ECLI:NL:RBDHA:2020:13884
Rechtbank Den Haag
- Voorlopige voorziening
- Rechtspraak.nl
Afwijzing verzoek voorlopige voorziening asielaanvraag op grond van Dublin-regelgeving
In deze zaak heeft de voorzieningenrechter van de Rechtbank Den Haag op 22 december 2020 uitspraak gedaan in een verzoek om een voorlopige voorziening in het kader van een asielaanvraag. Verzoeker, vertegenwoordigd door zijn gemachtigde mr. L.J. Blijdorp, had een aanvraag ingediend voor een verblijfsvergunning asiel voor bepaalde tijd. Echter, het bestreden besluit van de Staatssecretaris van Justitie en Veiligheid, dat op 8 december 2020 was genomen, stelde dat Spanje verantwoordelijk was voor de behandeling van de asielaanvraag, waardoor de aanvraag niet in behandeling werd genomen.
Verzoeker heeft tegen dit besluit beroep ingesteld en verzocht om een voorlopige voorziening. De zitting vond plaats op 22 december 2020, maar verzoeker was niet verschenen. De Staatssecretaris was vertegenwoordigd door mr. J.C. van Ossenbruggen - Theodoulou. Na de behandeling van de zaak, die samen met een andere zaak (NL20.21107) werd behandeld, heeft de voorzieningenrechter onmiddellijk uitspraak gedaan.

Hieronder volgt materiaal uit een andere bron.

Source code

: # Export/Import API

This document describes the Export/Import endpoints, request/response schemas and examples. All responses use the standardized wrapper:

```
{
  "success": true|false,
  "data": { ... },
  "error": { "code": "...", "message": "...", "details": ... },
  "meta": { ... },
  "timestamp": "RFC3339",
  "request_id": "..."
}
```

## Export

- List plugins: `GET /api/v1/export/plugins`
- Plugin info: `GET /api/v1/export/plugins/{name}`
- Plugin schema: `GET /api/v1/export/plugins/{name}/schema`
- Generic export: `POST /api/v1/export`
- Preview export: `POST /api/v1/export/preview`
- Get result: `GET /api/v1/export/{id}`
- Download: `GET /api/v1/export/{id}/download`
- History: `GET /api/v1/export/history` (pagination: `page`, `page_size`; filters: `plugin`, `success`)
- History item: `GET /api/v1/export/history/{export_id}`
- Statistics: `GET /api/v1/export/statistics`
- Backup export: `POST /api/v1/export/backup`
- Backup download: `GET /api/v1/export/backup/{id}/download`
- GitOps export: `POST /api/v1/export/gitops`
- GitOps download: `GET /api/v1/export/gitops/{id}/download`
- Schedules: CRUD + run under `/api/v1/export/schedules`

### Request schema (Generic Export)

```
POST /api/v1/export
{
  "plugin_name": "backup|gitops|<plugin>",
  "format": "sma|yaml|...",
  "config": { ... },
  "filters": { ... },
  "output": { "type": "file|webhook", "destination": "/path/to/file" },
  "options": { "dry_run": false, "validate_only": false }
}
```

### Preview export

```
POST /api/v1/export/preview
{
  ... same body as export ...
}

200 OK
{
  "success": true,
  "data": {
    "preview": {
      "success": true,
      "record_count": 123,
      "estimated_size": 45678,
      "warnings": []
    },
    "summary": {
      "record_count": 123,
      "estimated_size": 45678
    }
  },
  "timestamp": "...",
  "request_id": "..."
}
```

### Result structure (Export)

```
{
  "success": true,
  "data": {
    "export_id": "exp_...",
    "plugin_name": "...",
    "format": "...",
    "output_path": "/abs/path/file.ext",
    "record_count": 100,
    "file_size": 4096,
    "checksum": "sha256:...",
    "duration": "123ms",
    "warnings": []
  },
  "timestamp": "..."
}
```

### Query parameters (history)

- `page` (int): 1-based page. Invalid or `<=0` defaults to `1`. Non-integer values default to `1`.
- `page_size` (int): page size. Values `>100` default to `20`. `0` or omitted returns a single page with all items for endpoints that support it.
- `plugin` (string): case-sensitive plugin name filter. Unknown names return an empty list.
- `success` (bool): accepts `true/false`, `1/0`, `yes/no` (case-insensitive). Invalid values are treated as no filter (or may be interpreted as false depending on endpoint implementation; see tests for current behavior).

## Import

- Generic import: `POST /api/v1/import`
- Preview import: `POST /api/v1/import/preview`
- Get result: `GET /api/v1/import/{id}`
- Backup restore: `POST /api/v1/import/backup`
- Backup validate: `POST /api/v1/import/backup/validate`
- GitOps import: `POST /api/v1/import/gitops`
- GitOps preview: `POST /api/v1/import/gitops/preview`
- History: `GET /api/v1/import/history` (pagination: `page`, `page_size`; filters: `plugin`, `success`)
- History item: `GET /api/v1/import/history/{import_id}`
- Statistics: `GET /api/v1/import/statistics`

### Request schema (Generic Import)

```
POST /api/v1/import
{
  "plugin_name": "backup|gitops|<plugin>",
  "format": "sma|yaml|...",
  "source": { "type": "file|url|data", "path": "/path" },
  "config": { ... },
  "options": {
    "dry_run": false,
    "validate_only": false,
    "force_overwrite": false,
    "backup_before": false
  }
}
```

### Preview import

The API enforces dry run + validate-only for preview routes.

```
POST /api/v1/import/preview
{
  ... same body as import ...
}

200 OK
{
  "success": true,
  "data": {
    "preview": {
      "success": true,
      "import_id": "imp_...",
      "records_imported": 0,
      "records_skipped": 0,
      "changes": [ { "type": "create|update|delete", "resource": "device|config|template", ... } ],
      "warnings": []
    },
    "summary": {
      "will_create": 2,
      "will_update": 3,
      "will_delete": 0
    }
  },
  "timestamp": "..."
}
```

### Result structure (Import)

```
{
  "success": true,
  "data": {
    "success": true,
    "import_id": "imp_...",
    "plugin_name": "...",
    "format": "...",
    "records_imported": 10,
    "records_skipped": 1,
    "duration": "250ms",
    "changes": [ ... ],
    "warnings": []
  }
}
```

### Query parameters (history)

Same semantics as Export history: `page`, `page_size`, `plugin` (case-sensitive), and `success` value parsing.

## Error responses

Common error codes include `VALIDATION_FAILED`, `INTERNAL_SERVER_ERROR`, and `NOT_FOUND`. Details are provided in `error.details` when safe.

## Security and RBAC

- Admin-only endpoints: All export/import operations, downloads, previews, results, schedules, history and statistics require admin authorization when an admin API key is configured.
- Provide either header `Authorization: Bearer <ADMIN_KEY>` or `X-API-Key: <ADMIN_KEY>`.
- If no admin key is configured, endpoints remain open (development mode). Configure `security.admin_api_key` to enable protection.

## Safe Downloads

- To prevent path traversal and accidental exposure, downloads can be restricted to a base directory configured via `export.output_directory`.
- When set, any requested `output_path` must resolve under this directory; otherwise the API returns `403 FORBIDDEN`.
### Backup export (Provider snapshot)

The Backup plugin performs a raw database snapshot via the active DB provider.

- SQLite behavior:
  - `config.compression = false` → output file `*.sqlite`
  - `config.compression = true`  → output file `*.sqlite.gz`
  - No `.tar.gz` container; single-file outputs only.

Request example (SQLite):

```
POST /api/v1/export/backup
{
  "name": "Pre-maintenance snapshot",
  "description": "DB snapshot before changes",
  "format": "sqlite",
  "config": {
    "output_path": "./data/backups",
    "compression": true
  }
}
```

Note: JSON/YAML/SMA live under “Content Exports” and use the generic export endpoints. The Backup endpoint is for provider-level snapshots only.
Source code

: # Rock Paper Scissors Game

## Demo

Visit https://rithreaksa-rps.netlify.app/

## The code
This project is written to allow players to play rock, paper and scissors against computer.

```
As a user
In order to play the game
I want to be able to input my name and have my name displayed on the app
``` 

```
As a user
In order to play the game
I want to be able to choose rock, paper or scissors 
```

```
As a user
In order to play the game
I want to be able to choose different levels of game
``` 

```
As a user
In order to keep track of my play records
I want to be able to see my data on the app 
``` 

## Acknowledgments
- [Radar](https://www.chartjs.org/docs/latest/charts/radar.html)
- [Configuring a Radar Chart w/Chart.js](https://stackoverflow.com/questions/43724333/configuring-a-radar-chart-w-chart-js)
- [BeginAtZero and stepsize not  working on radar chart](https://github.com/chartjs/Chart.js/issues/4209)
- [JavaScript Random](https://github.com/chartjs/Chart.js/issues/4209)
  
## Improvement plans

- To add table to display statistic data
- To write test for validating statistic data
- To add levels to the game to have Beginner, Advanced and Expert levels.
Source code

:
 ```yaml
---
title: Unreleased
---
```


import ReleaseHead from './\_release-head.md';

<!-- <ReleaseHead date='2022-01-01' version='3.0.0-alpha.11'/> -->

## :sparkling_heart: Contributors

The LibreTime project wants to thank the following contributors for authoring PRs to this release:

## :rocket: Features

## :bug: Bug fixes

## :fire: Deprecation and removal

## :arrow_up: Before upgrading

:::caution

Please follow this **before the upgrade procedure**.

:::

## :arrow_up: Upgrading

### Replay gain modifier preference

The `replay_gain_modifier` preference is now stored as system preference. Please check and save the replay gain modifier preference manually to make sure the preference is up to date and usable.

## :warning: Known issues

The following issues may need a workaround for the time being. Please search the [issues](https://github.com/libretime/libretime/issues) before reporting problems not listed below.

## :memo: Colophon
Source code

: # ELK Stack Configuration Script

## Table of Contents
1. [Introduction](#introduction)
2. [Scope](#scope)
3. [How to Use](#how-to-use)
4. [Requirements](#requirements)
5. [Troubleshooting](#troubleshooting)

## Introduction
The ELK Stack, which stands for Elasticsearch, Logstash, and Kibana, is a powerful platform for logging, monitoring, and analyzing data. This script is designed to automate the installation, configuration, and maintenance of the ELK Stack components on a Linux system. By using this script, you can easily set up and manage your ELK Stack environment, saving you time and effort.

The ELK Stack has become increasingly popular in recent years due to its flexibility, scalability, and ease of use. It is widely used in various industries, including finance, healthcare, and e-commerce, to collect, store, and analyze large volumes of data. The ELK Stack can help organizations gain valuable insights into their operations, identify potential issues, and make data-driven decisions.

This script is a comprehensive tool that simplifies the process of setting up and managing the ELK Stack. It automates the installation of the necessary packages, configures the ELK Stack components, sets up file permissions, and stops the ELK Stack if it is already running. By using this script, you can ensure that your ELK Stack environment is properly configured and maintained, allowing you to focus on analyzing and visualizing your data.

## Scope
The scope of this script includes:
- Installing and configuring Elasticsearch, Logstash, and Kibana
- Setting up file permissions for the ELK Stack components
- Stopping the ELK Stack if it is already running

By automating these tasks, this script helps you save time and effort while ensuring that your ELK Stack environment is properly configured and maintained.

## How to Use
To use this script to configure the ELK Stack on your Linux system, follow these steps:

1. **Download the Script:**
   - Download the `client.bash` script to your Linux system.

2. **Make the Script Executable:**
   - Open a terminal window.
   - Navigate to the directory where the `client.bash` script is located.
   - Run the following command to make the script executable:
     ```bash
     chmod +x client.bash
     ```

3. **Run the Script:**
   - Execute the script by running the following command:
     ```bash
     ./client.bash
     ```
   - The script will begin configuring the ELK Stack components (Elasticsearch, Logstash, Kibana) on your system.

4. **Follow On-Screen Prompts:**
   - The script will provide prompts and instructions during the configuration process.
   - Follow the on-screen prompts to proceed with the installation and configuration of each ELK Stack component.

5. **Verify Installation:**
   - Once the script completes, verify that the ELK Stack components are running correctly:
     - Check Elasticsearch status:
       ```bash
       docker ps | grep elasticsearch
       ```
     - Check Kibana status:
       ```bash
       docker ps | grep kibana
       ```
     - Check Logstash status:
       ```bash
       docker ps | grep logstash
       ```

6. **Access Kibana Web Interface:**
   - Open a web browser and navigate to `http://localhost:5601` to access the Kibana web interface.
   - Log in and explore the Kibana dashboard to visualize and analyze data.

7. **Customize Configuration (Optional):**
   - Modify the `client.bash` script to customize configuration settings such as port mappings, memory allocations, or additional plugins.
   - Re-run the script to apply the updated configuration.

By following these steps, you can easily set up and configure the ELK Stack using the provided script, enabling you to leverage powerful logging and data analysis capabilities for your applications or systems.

De voorzieningenrechter heeft het verzoek om een voorlopige voorziening afgewezen, met de motivering dat de rechtbank op dezelfde dag uitspraak had gedaan in de andere zaak, waardoor een voorlopige voorziening niet meer nodig was. Tevens werd er geen aanleiding gezien voor een proceskostenveroordeling. De uitspraak is openbaar uitgesproken door mr. B. Fijnheer, in aanwezigheid van griffier mr. A. Vranken, en is bekendgemaakt op dezelfde dag.